В пору второго пребывания в Италии, уже на закате творчества с Кипренским произошел интересный казус, отраженный в его переписке. В 1830 году среди прочих своих работ он показал на выставке в Неаполе Портрет отца художника Адама Карловича Швальбе – произведение, которое постоянно было при нем. Вдруг от президента неаполитанской Академии художеств Антонио Никколлини художник получил следующее известие: профессора Академии решили, что Кипренский выдает за свою работу портрет, писанный, по их мнению, Рубенсом или Ван Дейком, а один знаток, по словам самого Кипренского, «...в Рембрандты пожаловал, и <заявил, что> ...в Неаполе не позволят они себя наглым образом обманывать иностранцу». Разумеется, недоразумение было рассеяно...

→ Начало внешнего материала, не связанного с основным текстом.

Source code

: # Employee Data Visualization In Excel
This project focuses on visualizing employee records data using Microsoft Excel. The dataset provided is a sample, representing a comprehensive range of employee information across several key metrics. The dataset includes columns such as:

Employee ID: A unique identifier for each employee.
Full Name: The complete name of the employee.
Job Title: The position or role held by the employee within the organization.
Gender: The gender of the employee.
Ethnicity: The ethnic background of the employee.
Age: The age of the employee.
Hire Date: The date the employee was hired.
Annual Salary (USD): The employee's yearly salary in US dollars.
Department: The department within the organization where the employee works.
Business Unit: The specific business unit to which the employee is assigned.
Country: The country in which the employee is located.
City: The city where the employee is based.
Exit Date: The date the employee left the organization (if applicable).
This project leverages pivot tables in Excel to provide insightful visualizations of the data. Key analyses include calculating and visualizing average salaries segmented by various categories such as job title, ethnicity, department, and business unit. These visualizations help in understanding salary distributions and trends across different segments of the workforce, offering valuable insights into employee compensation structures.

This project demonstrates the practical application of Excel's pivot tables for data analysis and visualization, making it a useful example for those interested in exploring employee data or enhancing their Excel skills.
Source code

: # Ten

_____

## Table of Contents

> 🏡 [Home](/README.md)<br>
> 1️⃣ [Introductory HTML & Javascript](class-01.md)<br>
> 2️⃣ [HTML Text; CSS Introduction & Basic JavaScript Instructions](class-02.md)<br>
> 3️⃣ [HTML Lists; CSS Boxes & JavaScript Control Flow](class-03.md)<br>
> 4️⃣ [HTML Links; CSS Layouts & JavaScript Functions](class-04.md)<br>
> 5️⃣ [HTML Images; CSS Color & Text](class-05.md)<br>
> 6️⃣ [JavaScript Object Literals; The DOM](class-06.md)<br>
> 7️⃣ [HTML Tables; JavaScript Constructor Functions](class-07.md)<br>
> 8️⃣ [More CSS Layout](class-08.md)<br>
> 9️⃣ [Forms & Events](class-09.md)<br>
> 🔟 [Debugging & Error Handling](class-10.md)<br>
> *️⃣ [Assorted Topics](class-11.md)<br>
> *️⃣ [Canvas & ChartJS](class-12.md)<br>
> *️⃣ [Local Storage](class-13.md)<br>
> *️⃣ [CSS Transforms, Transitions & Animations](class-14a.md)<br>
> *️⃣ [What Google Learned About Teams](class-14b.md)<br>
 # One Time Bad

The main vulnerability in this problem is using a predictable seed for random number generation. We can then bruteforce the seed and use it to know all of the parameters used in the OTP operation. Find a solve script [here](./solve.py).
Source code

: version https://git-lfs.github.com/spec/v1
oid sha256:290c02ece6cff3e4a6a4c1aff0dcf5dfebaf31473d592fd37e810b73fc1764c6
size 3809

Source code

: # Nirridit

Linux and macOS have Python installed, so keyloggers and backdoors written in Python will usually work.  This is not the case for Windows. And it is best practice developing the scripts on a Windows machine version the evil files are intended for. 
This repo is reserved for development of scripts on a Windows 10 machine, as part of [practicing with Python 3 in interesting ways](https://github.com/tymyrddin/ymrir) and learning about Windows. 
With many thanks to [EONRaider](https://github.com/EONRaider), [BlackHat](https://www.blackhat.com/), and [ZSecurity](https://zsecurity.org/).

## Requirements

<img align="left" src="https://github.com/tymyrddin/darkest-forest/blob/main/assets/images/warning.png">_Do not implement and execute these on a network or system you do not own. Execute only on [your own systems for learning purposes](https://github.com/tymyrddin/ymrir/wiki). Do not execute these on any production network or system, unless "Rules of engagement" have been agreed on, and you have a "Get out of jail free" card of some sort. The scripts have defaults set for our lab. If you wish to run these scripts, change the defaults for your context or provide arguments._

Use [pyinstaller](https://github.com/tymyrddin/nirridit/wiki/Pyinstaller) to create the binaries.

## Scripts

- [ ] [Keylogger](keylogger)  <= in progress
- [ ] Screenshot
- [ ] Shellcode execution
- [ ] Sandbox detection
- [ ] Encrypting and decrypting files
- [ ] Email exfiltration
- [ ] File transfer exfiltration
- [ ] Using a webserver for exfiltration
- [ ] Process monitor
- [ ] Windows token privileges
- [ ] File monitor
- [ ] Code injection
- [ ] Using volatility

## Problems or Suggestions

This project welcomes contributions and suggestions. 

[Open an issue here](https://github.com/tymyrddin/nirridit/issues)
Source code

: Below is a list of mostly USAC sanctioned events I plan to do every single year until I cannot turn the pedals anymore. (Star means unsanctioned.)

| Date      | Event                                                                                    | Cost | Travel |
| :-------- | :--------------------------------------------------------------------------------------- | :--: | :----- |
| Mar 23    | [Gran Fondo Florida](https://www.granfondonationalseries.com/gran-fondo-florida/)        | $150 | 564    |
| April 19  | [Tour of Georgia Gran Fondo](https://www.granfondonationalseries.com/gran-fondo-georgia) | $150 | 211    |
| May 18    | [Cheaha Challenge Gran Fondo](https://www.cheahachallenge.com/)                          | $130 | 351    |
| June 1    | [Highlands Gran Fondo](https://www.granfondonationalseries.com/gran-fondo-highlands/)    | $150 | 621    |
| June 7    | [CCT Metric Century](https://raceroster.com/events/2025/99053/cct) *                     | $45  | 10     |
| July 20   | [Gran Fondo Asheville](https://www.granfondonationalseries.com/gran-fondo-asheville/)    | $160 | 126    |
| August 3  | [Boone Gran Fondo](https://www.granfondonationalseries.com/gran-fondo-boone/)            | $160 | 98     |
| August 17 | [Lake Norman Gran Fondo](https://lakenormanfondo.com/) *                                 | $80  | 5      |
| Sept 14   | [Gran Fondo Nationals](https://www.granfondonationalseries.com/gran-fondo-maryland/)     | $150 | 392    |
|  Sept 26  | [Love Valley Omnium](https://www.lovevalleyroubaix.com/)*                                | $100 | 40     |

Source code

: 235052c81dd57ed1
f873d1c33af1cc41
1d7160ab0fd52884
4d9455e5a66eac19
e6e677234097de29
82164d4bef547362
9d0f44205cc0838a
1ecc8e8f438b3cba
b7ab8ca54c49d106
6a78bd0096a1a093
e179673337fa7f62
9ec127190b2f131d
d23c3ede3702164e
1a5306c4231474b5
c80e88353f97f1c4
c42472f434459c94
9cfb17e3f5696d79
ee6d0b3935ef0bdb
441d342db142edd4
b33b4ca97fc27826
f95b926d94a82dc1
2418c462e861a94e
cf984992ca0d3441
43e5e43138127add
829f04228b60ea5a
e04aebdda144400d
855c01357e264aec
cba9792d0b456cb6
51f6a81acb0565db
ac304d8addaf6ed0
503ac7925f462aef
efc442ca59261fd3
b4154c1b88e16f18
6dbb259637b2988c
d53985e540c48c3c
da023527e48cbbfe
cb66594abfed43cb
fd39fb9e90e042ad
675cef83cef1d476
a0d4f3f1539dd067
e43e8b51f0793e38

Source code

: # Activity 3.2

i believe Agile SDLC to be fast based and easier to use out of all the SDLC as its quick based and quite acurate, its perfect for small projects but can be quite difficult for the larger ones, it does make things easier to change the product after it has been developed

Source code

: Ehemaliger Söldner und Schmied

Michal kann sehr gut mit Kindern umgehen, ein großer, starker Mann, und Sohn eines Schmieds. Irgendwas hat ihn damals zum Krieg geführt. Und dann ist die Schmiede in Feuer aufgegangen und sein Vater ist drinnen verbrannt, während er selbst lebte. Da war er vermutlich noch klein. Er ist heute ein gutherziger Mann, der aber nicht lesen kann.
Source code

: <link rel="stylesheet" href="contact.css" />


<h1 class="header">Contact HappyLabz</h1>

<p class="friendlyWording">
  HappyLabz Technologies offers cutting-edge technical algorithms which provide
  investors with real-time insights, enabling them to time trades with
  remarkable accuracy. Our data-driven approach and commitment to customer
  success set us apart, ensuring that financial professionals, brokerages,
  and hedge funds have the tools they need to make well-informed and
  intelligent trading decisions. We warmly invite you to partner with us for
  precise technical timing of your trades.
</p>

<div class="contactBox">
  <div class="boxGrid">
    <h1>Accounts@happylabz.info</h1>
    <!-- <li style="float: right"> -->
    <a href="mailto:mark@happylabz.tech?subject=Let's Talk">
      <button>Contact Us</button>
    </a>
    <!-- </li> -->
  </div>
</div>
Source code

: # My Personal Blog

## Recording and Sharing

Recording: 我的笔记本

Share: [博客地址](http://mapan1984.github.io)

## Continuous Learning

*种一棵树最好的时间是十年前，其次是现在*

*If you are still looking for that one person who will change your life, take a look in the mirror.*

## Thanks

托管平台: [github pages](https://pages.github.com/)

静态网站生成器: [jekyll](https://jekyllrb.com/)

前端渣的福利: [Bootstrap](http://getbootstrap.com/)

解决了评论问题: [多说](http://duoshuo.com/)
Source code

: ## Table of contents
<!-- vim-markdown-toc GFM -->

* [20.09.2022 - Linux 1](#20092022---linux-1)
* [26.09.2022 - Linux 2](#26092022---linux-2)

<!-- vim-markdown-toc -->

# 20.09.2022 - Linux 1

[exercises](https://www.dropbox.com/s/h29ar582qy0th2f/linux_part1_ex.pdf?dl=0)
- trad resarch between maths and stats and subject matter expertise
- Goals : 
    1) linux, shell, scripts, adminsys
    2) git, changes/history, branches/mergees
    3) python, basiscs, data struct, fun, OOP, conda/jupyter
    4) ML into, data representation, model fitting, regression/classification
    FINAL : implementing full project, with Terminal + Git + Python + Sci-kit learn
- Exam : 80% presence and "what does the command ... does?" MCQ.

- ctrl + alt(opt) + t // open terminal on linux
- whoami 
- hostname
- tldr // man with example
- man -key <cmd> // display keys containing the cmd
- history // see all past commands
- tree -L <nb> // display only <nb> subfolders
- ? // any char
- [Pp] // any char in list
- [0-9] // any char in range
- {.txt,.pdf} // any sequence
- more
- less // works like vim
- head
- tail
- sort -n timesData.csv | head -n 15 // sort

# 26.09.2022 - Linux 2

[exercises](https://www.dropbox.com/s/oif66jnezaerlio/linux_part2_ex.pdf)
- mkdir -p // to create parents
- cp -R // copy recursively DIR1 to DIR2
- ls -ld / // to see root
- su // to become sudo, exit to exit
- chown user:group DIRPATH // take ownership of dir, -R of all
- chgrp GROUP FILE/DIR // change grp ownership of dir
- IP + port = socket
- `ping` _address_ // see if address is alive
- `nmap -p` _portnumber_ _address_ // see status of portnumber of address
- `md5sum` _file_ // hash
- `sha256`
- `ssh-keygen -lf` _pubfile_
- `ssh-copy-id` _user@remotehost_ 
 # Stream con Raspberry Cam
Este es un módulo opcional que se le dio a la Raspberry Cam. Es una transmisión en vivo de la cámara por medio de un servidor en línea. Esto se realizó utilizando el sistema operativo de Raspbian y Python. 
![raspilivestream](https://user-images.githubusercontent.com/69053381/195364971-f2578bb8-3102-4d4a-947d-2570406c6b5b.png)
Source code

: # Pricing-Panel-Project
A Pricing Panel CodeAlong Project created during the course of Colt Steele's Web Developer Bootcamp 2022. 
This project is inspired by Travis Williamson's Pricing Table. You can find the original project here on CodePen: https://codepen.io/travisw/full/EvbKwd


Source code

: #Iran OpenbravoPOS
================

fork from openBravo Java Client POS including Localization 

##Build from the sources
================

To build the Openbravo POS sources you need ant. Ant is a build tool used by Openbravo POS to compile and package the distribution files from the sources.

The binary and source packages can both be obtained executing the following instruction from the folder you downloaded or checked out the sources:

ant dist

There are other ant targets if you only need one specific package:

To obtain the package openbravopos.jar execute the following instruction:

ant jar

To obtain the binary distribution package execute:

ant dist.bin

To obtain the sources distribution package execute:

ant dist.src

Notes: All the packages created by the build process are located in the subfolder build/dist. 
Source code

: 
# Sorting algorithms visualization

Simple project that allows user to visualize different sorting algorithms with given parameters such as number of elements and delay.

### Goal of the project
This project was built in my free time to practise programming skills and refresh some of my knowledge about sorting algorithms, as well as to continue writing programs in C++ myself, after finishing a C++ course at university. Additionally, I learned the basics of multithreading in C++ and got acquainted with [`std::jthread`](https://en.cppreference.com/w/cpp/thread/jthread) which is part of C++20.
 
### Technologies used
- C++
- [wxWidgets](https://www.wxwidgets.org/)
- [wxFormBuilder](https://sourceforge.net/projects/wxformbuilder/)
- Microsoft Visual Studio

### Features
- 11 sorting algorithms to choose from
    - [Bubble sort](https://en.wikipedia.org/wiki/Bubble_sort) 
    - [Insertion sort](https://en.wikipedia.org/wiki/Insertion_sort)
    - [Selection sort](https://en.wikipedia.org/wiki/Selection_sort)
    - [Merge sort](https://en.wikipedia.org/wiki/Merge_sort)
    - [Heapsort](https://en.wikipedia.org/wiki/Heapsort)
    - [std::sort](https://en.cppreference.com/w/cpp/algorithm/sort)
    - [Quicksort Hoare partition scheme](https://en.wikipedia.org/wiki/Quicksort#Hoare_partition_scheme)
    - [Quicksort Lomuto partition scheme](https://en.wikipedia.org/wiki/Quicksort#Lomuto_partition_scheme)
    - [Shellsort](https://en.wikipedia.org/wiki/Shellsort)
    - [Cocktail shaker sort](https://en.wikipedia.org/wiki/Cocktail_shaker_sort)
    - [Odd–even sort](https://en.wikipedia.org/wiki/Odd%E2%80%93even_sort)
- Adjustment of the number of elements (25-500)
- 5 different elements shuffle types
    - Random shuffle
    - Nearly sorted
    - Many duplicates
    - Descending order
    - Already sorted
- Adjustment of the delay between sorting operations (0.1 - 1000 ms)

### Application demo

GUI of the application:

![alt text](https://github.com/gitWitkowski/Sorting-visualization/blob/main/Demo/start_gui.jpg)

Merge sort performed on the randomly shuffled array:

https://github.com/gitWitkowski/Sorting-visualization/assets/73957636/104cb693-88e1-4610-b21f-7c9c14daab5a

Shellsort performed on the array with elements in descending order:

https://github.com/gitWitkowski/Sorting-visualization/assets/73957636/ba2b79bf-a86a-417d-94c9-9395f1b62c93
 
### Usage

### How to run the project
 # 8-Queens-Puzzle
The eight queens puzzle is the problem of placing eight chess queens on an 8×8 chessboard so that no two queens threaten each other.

А начиналась эта история в июле 1804 года, когда петербургская Академия художеств по традиции открыла свои двери для публики. Журнал Северный вестник перечислял выставленные здесь «новые произведения здешних художников», в том числе работы Ореста Кипренского. Из названных работ Кипренского «особливо портрет отца заслужил лестную похвалу от знатоков...»
Автопортрет. 1828 Рисунок
Государственная Третьяковская галерея, Москва
Первый успех молодого художника надолго удержался в памяти современников. Так, уже после его смерти первый биограф Кипренского Нестор Кукольник, собиравший сведения о художнике, привел такой эпизод: «Один приятель наш сказал ему в Риме: “а что, Орест Адамович? я думаю, вы ничего лучше не написали, как своего отца”. Он подумал и вполголоса отвечал: “Я и сам то же думаю”».
Портрет отца стал «визитной карточкой» творчества Кипренского в глазах современников. Про такие вещи говорят, что они – вехи на пути художника. Портретная задача решается как создание картины, и ее «сюжет» – это человеческий характер. С очевидностью – характер властный, крутой, непреклонный. Но это не этюд ярости или гнева, это именно портрет, где отчетливо читается индивидуальная характерность подсмотренных в натуре черт лица. Написан он на деревянной доске без грунтовки так, что золотисто-теплый цвет дерева, просвечивающий в тонких мазках полутонов, дает портрету колористическое единство.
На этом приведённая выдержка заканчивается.